_Aim of the task_. Using the records below, filter for lines that contain the string "Something" and copy them out.

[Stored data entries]
┄┄┄┄┄┄┄┄┄┄
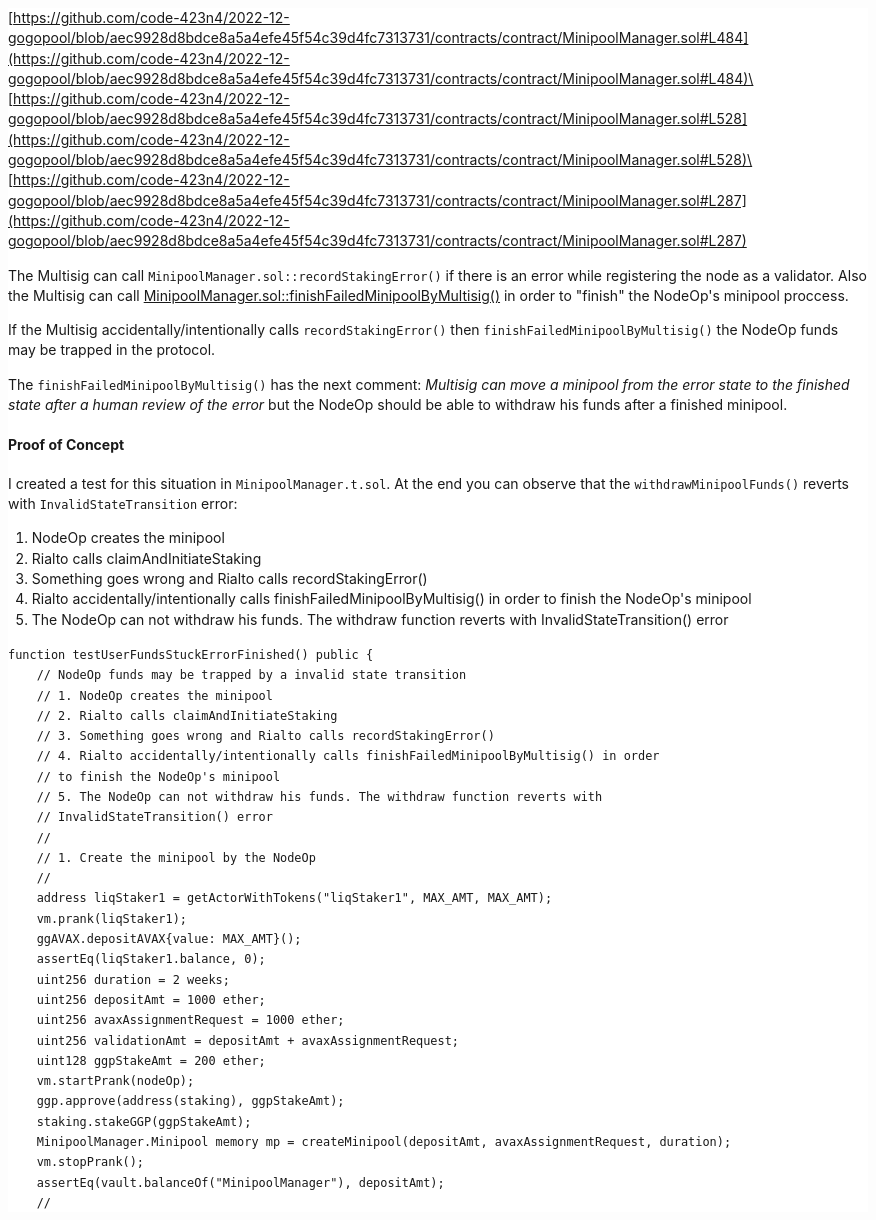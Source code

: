 [https://github.com/code-423n4/2022-12-gogopool/blob/aec9928d8bdce8a5a4efe45f54c39d4fc7313731/contracts/contract/MinipoolManager.sol#L484](https://github.com/code-423n4/2022-12-gogopool/blob/aec9928d8bdce8a5a4efe45f54c39d4fc7313731/contracts/contract/MinipoolManager.sol#L484)\
[https://github.com/code-423n4/2022-12-gogopool/blob/aec9928d8bdce8a5a4efe45f54c39d4fc7313731/contracts/contract/MinipoolManager.sol#L528](https://github.com/code-423n4/2022-12-gogopool/blob/aec9928d8bdce8a5a4efe45f54c39d4fc7313731/contracts/contract/MinipoolManager.sol#L528)\
[https://github.com/code-423n4/2022-12-gogopool/blob/aec9928d8bdce8a5a4efe45f54c39d4fc7313731/contracts/contract/MinipoolManager.sol#L287](https://github.com/code-423n4/2022-12-gogopool/blob/aec9928d8bdce8a5a4efe45f54c39d4fc7313731/contracts/contract/MinipoolManager.sol#L287)

The Multisig can call `MinipoolManager.sol::recordStakingError()` if there is an error while registering the node as a validator. Also the Multisig can call [MinipoolManager.sol::finishFailedMinipoolByMultisig()](https://github.com/code-423n4/2022-12-gogopool/blob/aec9928d8bdce8a5a4efe45f54c39d4fc7313731/contracts/contract/MinipoolManager.sol#L528) in order to "finish" the NodeOp's minipool proccess.

If the Multisig accidentally/intentionally calls `recordStakingError()` then `finishFailedMinipoolByMultisig()` the NodeOp funds may be trapped in the protocol.

The `finishFailedMinipoolByMultisig()` has the next comment: _Multisig can move a minipool from the error state to the finished state after a human review of the error_ but the NodeOp should be able to withdraw his funds after a finished minipool.

#### Proof of Concept

I created a test for this situation in `MinipoolManager.t.sol`. At the end you can observe that the `withdrawMinipoolFunds()` reverts with `InvalidStateTransition` error:

1. NodeOp creates the minipool
2. Rialto calls claimAndInitiateStaking
3. Something goes wrong and Rialto calls recordStakingError()
4. Rialto accidentally/intentionally calls finishFailedMinipoolByMultisig() in order to finish the NodeOp's minipool
5. The NodeOp can not withdraw his funds. The withdraw function reverts with InvalidStateTransition() error

```solidity
function testUserFundsStuckErrorFinished() public {
    // NodeOp funds may be trapped by a invalid state transition
    // 1. NodeOp creates the minipool
    // 2. Rialto calls claimAndInitiateStaking
    // 3. Something goes wrong and Rialto calls recordStakingError()
    // 4. Rialto accidentally/intentionally calls finishFailedMinipoolByMultisig() in order
    // to finish the NodeOp's minipool
    // 5. The NodeOp can not withdraw his funds. The withdraw function reverts with
    // InvalidStateTransition() error
    //
    // 1. Create the minipool by the NodeOp
    //
    address liqStaker1 = getActorWithTokens("liqStaker1", MAX_AMT, MAX_AMT);
    vm.prank(liqStaker1);
    ggAVAX.depositAVAX{value: MAX_AMT}();
    assertEq(liqStaker1.balance, 0);
    uint256 duration = 2 weeks;
    uint256 depositAmt = 1000 ether;
    uint256 avaxAssignmentRequest = 1000 ether;
    uint256 validationAmt = depositAmt + avaxAssignmentRequest;
    uint128 ggpStakeAmt = 200 ether;
    vm.startPrank(nodeOp);
    ggp.approve(address(staking), ggpStakeAmt);
    staking.stakeGGP(ggpStakeAmt);
    MinipoolManager.Minipool memory mp = createMinipool(depositAmt, avaxAssignmentRequest, duration);
    vm.stopPrank();
    assertEq(vault.balanceOf("MinipoolManager"), depositAmt);
    //
```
┄┄┄┄┄┄┄┄┄┄
_Response to the exercise_.
3. Something goes wrong and Rialto calls recordStakingError()
    // 3. Something goes wrong and Rialto calls recordStakingError()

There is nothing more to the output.